CI/CD
CI/CD is a software delivery approach that automates how code moves from a developer’s machine to production. Continuous Integration focuses on frequently merging and validating changes. Continuous Delivery or Deployment focuses on releasing those validated changes safely and quickly.
Continuous Integration (CI)
In CI, developers merge code into a shared repository often. Each change triggers automated builds and tests so issues are caught early, while fixes are still small and cheap.
Typical CI steps:
- Install dependencies
- Build the application
- Run unit and integration tests
- Run linting and type checks
- Produce build artifacts
Continuous Delivery vs Continuous Deployment
Continuous Delivery
Every change is kept in a releasable state.
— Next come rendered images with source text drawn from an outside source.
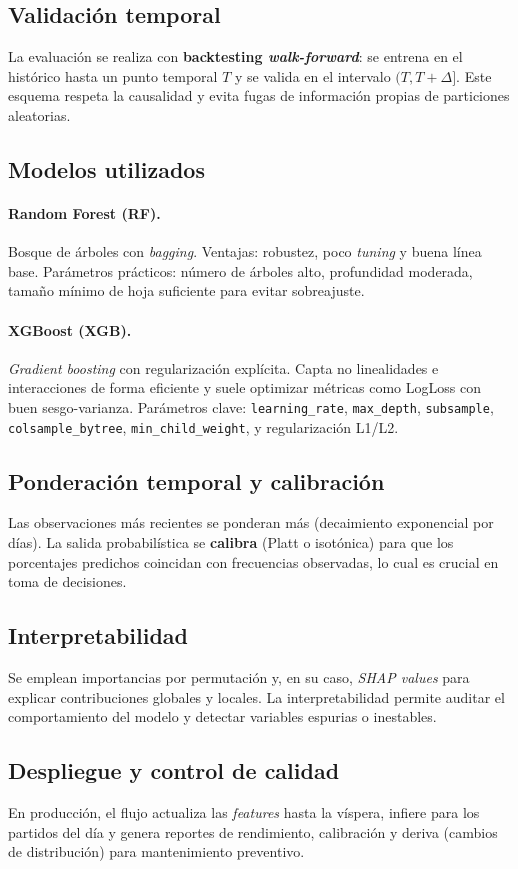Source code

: \subsection*{Validación temporal}
La evaluación se realiza con \textbf{backtesting \textit{walk-forward}}: se entrena en el histórico hasta un punto temporal $T$ y se valida en el intervalo $(T, T+\Delta]$.
Este esquema respeta la causalidad y evita fugas de información propias de particiones aleatorias.

\subsection*{Modelos utilizados}
\paragraph{Random Forest (RF).}
Bosque de árboles con \textit{bagging}. Ventajas: robustez, poco \textit{tuning} y buena línea base.
Parámetros prácticos: número de árboles alto, profundidad moderada, tamaño mínimo de hoja suficiente para evitar sobreajuste.

\paragraph{XGBoost (XGB).}
\textit{Gradient boosting} con regularización explícita.
Capta no linealidades e interacciones de forma eficiente y suele optimizar métricas como LogLoss con buen sesgo-varianza.
Parámetros clave: \texttt{learning\_rate}, \texttt{max\_depth}, \texttt{subsample}, \texttt{colsample\_bytree}, \texttt{min\_child\_weight}, y regularización L1/L2.

\subsection*{Ponderación temporal y calibración}
Las observaciones más recientes se ponderan más (decaimiento exponencial por días).
La salida probabilística se \textbf{calibra} (Platt o isotónica) para que los porcentajes predichos coincidan con frecuencias observadas,
lo cual es crucial en toma de decisiones.

\subsection*{Interpretabilidad}
Se emplean importancias por permutación y, en su caso, \textit{SHAP values} para explicar contribuciones globales y locales.
La interpretabilidad permite auditar el comportamiento del modelo y detectar variables espurias o inestables.

\subsection*{Despliegue y control de calidad}
En producción, el flujo actualiza las \textit{features} hasta la víspera, infiere para los partidos del día y genera reportes de rendimiento,
calibración y deriva (cambios de distribución) para mantenimiento preventivo.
Deploying to production may still require a manual approval.
Continuous Deployment
Every change that passes the pipeline is released to production automatically.
Why CI/CD Matters
Faster Feedback
Broken builds and failing tests surface within minutes, not days.
Higher Confidence
Automated checks reduce the risk of shipping regressions.
Smaller Releases
Frequent releases are easier to reason about and roll back.
Team Scalability
Shared pipelines encode quality standards so delivery does not depend on tribal knowledge.
Common Pipeline Stages
- Source control trigger (pull request or merge)
- Build and compile
- Test and quality gates
- Security and dependency scanning
- Deploy to staging
- Deploy to production
- Post-deploy monitoring
Best Practices
- Keep the main branch deployable
- Make tests fast and reliable enough to run on every change
- Fail pipelines on meaningful quality gates
- Use environment parity between staging and production
- Automate rollbacks or quick recovery paths
- Treat pipeline config as versioned product code
Common Pitfalls
- Flaky tests that erode trust in the pipeline
- Manual steps that reintroduce release risk
- Slow pipelines that discourage frequent commits
- Missing observability after deployment
CI/CD turns release from a stressful event into a routine process. For web teams, it is foundational to shipping polished product updates with speed and confidence.